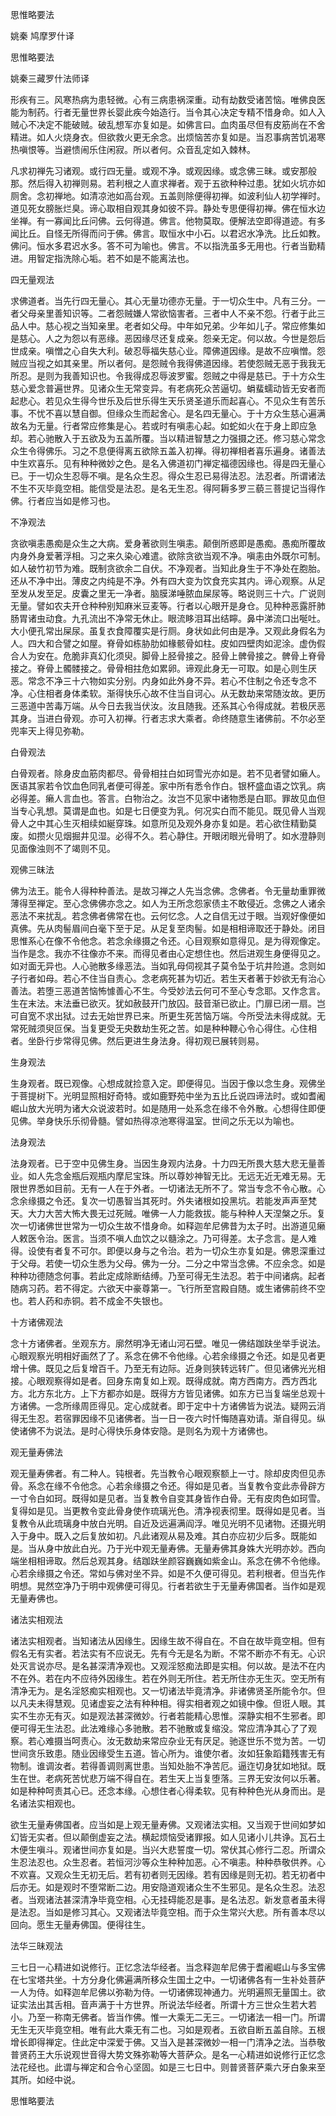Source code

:   思惟略要法  

姚秦 鸠摩罗什译  

思惟略要法  

姚秦三藏罗什法师译  

形疾有三。风寒热病为患轻微。心有三病患祸深重。动有劫数受诸苦恼。唯佛良医能为制药。行者无量世界长婴此疾今始造行。当令其心决定专精不惜身命。如人入贼心不决定不能破贼。破乱想军亦复如是。如佛言曰。血肉虽尽但有皮筋尚在不舍精进。如人火烧身衣。但欲救火更无余念。出烦恼苦亦复如是。当忍事病苦饥渴寒热嗔恨等。当避愦闹乐住闲寂。所以者何。众音乱定如入棘林。  

凡求初禅先习诸观。或行四无量。或观不净。或观因缘。或念佛三昧。或安那般那。然后得入初禅则易。若利根之人直求禅者。观于五欲种种过患。犹如火坑亦如厕舍。念初禅地。如清凉池如高台观。五盖则除便得初禅。如波利仙人初学禅时。道见死女膀胀烂臭。谛心取相自观其身如彼不异。静处专思便得初禅。佛在恒水边坐禅。有一寡闻比丘问佛。云何得道。佛言。他物莫取。便解法空即得道迹。有多闻比丘。自怪无所得而问于佛。佛言。取恒水中小石。以君迟水净洗。比丘如教。佛问。恒水多君迟水多。答不可为喻也。佛言。不以指洗虽多无用也。行者当勤精进。用智定指洗除心垢。若不如是不能离法也。  

四无量观法  

求佛道者。当先行四无量心。其心无量功德亦无量。于一切众生中。凡有三分。一者父母亲里善知识等。二者怨贼嫌人常欲恼害者。三者中人不亲不怨。行者于此三品人中。慈心视之当知亲里。老者如父母。中年如兄弟。少年如儿子。常应修集如是慈心。人之为怨以有恶缘。恶因缘尽还复成亲。怨亲无定。何以故。今世是怨后世成亲。嗔憎之心自失大利。破忍辱福失慈心业。障佛道因缘。是故不应嗔憎。怨贼应当视之如其亲里。所以者何。是怨贼令我得佛道因缘。若使怨贼无恶于我我无所忍。是则为我善知识也。令我得成忍辱波罗蜜。怨贼之中得是慈已。于十方众生慈心爱念普遍世界。见诸众生无常变异。有老病死众苦逼切。蜎蜚蠕动皆无安者而起悲心。若见众生得今世乐及后世乐得生天乐贤圣道乐而起喜心。不见众生有苦乐事。不忧不喜以慧自御。但缘众生而起舍心。是名四无量心。于十方众生慈心遍满故名为无量。行者常应修集是心。若或时有嗔恚心起。如蛇如火在于身上即应急却。若心驰散入于五欲及为五盖所覆。当以精进智慧之力强摄之还。修习慈心常念众生令得佛乐。习之不息便得离五欲除五盖入初禅。得初禅相者喜乐遍身。诸善法中生欢喜乐。见有种种微妙之色。是名入佛道初门禅定福德因缘也。得是四无量心已。于一切众生忍辱不嗔。是名众生忍。得众生忍已易得法忍。法忍者。所谓诸法不生不灭毕竟空相。能信受是法忍。是名无生忍。得阿耨多罗三藐三菩提记当得作佛。行者应当如是修习也。  

不净观法  

贪欲嗔恚愚痴是众生之大病。爱身著欲则生嗔恚。颠倒所惑即是愚痴。愚痴所覆故内身外身爱著浮相。习之来久染心难遣。欲除贪欲当观不净。嗔恚由外既尔可制。如人破竹初节为难。既制贪欲余二自伏。不净观者。当知此身生于不净处在胞胎。还从不净中出。薄皮之内纯是不净。外有四大变为饮食充实其内。谛心观察。从足至发从发至足。皮囊之里无一净者。脑膜涕唾脓血屎尿等。略说则三十六。广说则无量。譬如农夫开仓种种别知麻米豆麦等。行者以心眼开是身仓。见种种恶露肝肺肠胃诸虫动食。九孔流出不净常无休止。眼流眵泪耳出结矃。鼻中涕流口出唌吐。大小便孔常出屎尿。虽复衣食障覆实是行厕。身状如此何由是净。又观此身假名为人。四大和合譬之如屋。脊骨如栋胁肋如椽骸骨如柱。皮如四壁肉如泥涂。虚伪假合人为安在。危脆非真幻化须臾。脚骨上胫骨接之。胫骨上髀骨接之。髀骨上脊骨接之。脊骨上髑髅接之。骨骨相拄危如累卵。谛观此身无一可取。如是心则生厌恶。常念不净三十六物如实分别。内身如此外身不异。若心不住制之令还专念不净。心住相者身体柔软。渐得快乐心故不住当自诃心。从无数劫来常随汝故。更历三恶道中苦毒万端。从今日去我当伏汝。汝且随我。还系其心令得成就。若极厌恶其身。当进白骨观。亦可入初禅。行者志求大乘者。命终随意生诸佛前。不尔必至兜率天上得见弥勒。  

白骨观法  

白骨观者。除身皮血筋肉都尽。骨骨相拄白如珂雪光亦如是。若不见者譬如癞人。医语其家若令饮血色同乳者便可得差。家中所有悉令作白。银杯盛血语之饮乳。病必得差。癞人言血也。答言。白物治之。汝岂不见家中诸物悉是白耶。罪故见血但当专心乳想。莫谓是血也。如是七日便变为乳。何况实白而不能见。既见骨人当观骨人之中其心生灭相续如綖穿珠。如意所见及观外身亦复如是。若心欲住精勤莫废。如攒火见烟掘井见湿。必得不久。若心静住。开眼闭眼光骨明了。如水澄静则见面像浊则不了竭则不见。  

观佛三昧法  

佛为法王。能令人得种种善法。是故习禅之人先当念佛。念佛者。令无量劫重罪微薄得至禅定。至心念佛佛亦念之。如人为王所念怨家债主不敢侵近。念佛之人诸余恶法不来扰乱。若念佛者佛常在也。云何忆念。人之自信无过于眼。当观好像便如真佛。先从肉髻眉间白毫下至于足。从足复至肉髻。如是相相谛取还于静处。闭目思惟系心在像不令他念。若念余缘摄之令还。心目观察如意得见。是为得观像定。当作是念。我亦不往像亦不来。而得见者由心定想住也。然后进观生身便得见之。如对面无异也。人心驰散多缘恶法。当如乳母伺视其子莫令坠于坑井险道。念则如子行者如母。若心不住当自责心。念老病死甚为切近。若生天者著于妙欲无有治心善法。若堕三恶道苦恼怖懅善心不生。今受妙法云何可不至心专念耶。又作念言。生在末法。末法垂已欲灭。犹如赦鼓开门放囚。鼓音渐已欲止。门扉已闭一扇。岂可自宽不求出狱。过去无始世界已来。所更生死苦恼万端。今所受法未得成就。无常死贼须臾叵保。当复更受无央数劫生死之苦。如是种种鞭心令心得住。心住相者。坐卧行步常得见佛。然后更进生身法身。得初观已展转则易。  

生身观法  

生身观者。既已观像。心想成就捡意入定。即便得见。当因于像以念生身。观佛坐于菩提树下。光明显照相好奇特。或如鹿野苑中坐为五比丘说四谛法时。或如耆阇崛山放大光明为诸大众说波若时。如是随用一处系念在缘不令外散。心想得住即便见佛。举身快乐乐彻骨髓。譬如热得凉池寒得温室。世间之乐无以为喻也。  

法身观法  

法身观者。已于空中见佛生身。当因生身观内法身。十力四无所畏大慈大悲无量善业。如人先念金瓶后观瓶内摩尼宝珠。所以尊妙神智无比。无远无近无难无易。无限世界悉如目前。无有一人在于外者。一切诸法无所不了。常当专念不令心散。心念余缘摄之令还。复次一切愚智当其死时。外失诸根如投黑坑。若能发声声至梵天。大力大苦大怖大畏无过死贼。唯佛一人力能救拔。能与种种人天涅槃之乐。复次一切诸佛世世常为一切众生故不惜身命。如释迦牟尼佛昔为太子时。出游道见癞人敕医令治。医言。当须不嗔人血饮之以髓涂之。乃可得差。太子念言。是人难得。设使有者复不可尔。即便以身与之令治。若为一切众生亦复如是。佛恩深重过于父母。若使一切众生悉为父母。佛为一分。二分之中常当念佛。不应余念。如是种种功德随念何事。若此定成除断结缚。乃至可得无生法忍。若于中间诸病。起者随病习药。若不得定。六欲天中豪尊第一。飞行所至宫殿自随。或生诸佛前终不空也。若人药和赤铜。若不成金不失银也。  

十方诸佛观法  

念十方诸佛者。坐观东方。廓然明净无诸山河石壁。唯见一佛结跏趺坐举手说法。心眼观察光明相好画然了了。系念在佛不令他缘。心若余缘摄之令还。如是见者更增十佛。既见之后复增百千。乃至无有边际。近身则狭转远转广。但见诸佛光光相接。心眼观察得如是者。回身东南复如上观。既得成就。南方西南方。西方西北方。北方东北方。上下方都亦如是。既得方方皆见诸佛。如东方已当复端坐总观十方诸佛。一念所缘周匝得见。定心成就者。即于定中十方诸佛皆为说法。疑网云消得无生忍。若宿罪因缘不见诸佛者。当一日一夜六时忏悔随喜劝请。渐自得见。纵使诸佛不为说法。是时心得快乐身体安隐。是则名为观十方诸佛也。  

观无量寿佛法  

观无量寿佛者。有二种人。钝根者。先当教令心眼观察额上一寸。除却皮肉但见赤骨。系念在缘不令他念。心若余缘摄之令还。得如是见者。当复教令变此赤骨辟方一寸令白如珂。既得如是见者。当复教令自变其身皆作白骨。无有皮肉色如珂雪。复得如是见。当更教令变此骨身使作琉璃光色。清净视表彻里。既得如是见者。当复教令从此琉璃身中放白光明。自近及远遍满阎浮。唯见光明不见诸物。还摄光明入于身中。既入之后复放如初。凡此诸观从易及难。其白亦应初少后多。既能如是。当从身中放此白光。乃于光中观无量寿佛。无量寿佛其身姝大光明亦妙。西向端坐相相谛取。然后总观其身。结跏趺坐颜容巍巍如紫金山。系念在佛不令他缘。心若余缘摄之令还。常如与佛对坐不异。如是不久便可得见。若利根者。但当先作明想。晃然空净乃于明中观佛便可得见。行者若欲生于无量寿佛国者。当作如是观无量寿佛也。  

诸法实相观法  

诸法实相观者。当知诸法从因缘生。因缘生故不得自在。不自在故毕竟空相。但有假名无有实者。若法实有不应说无。先有今无是名为断。不常不断亦不有无。心识处灭言说亦尽。是名甚深清净观也。又观淫怒痴法即是实相。何以故。是法不在内不在外。若在内不应待外因缘生。若在外则无所住。若无所住亦无生灭。空无所有清净无为。是名淫怒痴实相观也。又一切诸法毕竟清净。非诸佛贤圣所能令尔。但以凡夫未得慧观。见诸虚妄之法有种种相。得实相者观之如镜中像。但诳人眼。其实不生亦无有灭。如是观法甚深微妙。行者若能精心思惟。深静实相不生邪者。即便可得无生法忍。此法难缘心多驰散。若不驰散或复缩没。常应清净其心了了观察。若心难摄当呵责心。汝无数劫来常应杂业无有厌足。驰逐世乐不觉为苦。一切世间贪乐致患。随业因缘受生五道。皆心所为。谁使尔者。汝如狂象蹈籍残害无有物制。谁调汝者。若得善调则离世患。当知处胎不净苦厄。逼迮切身犹如地狱。既生在世。老病死苦忧悲万端不得自在。若生天上当复堕落。三界无安汝何以乐著。如是种种呵责其心已。还念本缘。心想住者心得柔软。见有种种色光从身而出。是名诸法实相观也。  

欲生无量寿佛国者。应当如是上观无量寿佛。又观诸法实相。又当观于世间如梦如幻皆无实者。但以颠倒虚妄之法。横起烦恼受诸罪报。如人见诸小儿共诤。瓦石土木便生嗔斗。观诸世间亦复如是。当兴大悲誓度一切。常伏其心修行二忍。所谓众生忍法忍也。众生忍者。若恒河沙等众生种种加恶。心不嗔恚。种种恭敬供养。心不欢喜。又观众生无初无后。若有初者则无因缘。若有因缘是则无初。若无初者中后亦无。如是观时不堕常断二边。用安隐道观诸众生不生邪见。是名众生忍。法忍者。当观诸法甚深清净毕竟空相。心无挂碍能忍是事。是名法忍。新发意者虽未得是法忍。当如是修习其心。又观诸法毕竟空相。而于众生常兴大悲。所有善本尽以回向。愿生无量寿佛国。便得往生。  

法华三昧观法  

三七日一心精进如说修行。正忆念法华经者。当念释迦牟尼佛于耆阇崛山与多宝佛在七宝塔共坐。十方分身化佛遍满所移众生国土之中。一切诸佛各有一生补处菩萨一人为侍。如释迦牟尼佛以弥勒为侍。一切诸佛现神通力。光明遍照无量国土。欲证实法出其舌相。音声满于十方世界。所说法华经者。所谓十方三世众生若大若小。乃至一称南无佛者。皆当作佛。惟一大乘无二无三。一切诸法一相一门。所谓无生无灭毕竟空相。唯有此大乘无有二也。习如是观者。五欲自断五盖自除。五根增长即得禅定。住此定中深爱于佛。又当入是甚深微妙一相一门清净之法。当恭敬普贤药王大乐说观世音得大势文殊弥勒等大菩萨众。是名一心精进如说修行正忆念法花经也。此谓与禅定和合令心坚固。如是三七日中。则普贤菩萨乘六牙白象来至其所。如经中说。  

思惟略要法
--- --- ---
Looking at the entries above, count the lines that contain "系念在佛不令他缘" and answer with only the number.

Answer for the task ▸
2